## Instructions to follow:
The lines wanted are those in the data below that include "데이터를".

(Extracted records)
◇ ◇ ◇ ◇

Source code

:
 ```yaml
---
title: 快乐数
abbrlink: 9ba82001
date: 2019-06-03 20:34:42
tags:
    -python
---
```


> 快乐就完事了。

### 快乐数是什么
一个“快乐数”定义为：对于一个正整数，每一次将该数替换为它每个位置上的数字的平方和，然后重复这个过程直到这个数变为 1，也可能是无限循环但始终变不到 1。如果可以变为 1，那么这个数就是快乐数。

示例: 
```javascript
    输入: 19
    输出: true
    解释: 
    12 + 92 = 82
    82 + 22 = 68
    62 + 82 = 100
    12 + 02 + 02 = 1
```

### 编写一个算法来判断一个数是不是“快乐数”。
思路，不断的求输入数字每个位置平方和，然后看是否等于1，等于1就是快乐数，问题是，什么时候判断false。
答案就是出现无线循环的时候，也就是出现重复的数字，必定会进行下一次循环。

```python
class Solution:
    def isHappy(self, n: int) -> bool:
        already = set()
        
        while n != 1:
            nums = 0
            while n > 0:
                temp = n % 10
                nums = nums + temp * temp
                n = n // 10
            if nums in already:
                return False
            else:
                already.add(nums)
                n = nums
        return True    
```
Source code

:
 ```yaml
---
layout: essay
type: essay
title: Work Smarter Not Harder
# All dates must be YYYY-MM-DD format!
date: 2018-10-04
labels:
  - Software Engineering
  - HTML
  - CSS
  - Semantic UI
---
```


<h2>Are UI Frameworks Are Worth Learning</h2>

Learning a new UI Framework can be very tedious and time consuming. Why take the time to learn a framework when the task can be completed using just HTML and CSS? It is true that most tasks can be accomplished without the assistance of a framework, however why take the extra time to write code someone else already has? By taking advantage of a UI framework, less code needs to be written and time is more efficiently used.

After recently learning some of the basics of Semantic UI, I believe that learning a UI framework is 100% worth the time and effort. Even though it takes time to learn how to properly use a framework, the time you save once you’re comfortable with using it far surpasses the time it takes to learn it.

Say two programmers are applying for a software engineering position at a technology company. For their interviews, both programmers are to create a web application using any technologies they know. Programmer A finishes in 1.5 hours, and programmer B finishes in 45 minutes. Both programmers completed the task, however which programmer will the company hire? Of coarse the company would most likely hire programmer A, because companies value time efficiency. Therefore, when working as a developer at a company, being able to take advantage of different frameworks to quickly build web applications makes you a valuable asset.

◇ ◇ ◇ ◇

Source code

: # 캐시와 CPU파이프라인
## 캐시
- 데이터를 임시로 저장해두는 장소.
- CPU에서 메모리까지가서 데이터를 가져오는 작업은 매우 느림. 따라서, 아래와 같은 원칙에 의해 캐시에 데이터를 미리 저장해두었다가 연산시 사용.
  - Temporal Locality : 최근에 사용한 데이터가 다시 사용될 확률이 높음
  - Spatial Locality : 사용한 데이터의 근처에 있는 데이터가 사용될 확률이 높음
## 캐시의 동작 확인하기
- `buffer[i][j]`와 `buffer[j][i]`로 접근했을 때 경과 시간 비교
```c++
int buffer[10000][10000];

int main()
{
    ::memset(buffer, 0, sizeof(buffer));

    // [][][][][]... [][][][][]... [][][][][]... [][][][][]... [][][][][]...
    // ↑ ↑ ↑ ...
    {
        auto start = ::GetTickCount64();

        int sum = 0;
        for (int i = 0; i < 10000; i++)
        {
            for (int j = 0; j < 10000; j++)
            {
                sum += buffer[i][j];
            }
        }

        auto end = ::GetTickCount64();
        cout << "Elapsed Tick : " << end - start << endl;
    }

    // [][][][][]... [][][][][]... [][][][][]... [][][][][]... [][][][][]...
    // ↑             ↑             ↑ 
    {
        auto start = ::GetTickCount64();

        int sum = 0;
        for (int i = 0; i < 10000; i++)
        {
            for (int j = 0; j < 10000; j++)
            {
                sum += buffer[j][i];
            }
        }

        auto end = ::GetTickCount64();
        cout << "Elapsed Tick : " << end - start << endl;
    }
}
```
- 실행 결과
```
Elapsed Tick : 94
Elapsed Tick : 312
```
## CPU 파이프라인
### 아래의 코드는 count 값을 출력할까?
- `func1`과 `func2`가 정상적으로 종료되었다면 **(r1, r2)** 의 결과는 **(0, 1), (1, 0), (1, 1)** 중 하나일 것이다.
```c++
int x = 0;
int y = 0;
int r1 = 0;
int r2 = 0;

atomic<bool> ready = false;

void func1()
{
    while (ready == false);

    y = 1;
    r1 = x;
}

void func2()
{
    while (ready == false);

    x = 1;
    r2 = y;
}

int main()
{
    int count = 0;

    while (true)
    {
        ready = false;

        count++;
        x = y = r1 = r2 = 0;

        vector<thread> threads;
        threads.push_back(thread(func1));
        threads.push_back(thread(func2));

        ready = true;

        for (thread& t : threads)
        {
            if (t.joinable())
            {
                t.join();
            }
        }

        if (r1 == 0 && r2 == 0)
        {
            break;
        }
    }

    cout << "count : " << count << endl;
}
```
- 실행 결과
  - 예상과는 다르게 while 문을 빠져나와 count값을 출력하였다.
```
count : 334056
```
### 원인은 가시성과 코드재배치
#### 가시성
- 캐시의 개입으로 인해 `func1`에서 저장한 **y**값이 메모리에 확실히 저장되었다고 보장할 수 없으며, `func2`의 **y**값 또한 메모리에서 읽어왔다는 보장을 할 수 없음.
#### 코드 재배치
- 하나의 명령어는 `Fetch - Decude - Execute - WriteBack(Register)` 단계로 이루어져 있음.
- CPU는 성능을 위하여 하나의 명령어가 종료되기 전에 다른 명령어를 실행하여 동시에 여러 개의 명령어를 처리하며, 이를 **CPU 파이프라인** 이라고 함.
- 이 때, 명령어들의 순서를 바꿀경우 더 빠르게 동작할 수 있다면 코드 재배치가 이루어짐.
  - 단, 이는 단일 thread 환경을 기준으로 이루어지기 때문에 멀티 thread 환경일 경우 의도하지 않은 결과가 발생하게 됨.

◇ ◇ ◇ ◇

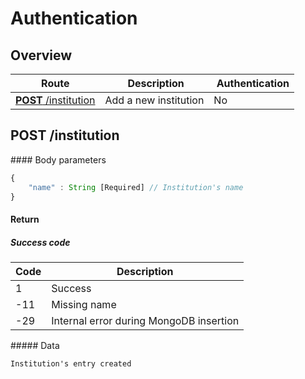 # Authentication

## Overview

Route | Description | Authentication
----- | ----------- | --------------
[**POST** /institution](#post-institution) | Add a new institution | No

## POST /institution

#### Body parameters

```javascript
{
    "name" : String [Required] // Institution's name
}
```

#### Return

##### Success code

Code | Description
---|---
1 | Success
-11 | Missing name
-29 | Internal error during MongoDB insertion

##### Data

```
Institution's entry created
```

◇ ◇ ◇ ◇

## Task response:
- 데이터를 임시로 저장해두는 장소.
- CPU에서 메모리까지가서 데이터를 가져오는 작업은 매우 느림. 따라서, 아래와 같은 원칙에 의해 캐시에 데이터를 미리 저장해두었다가 연산시 사용.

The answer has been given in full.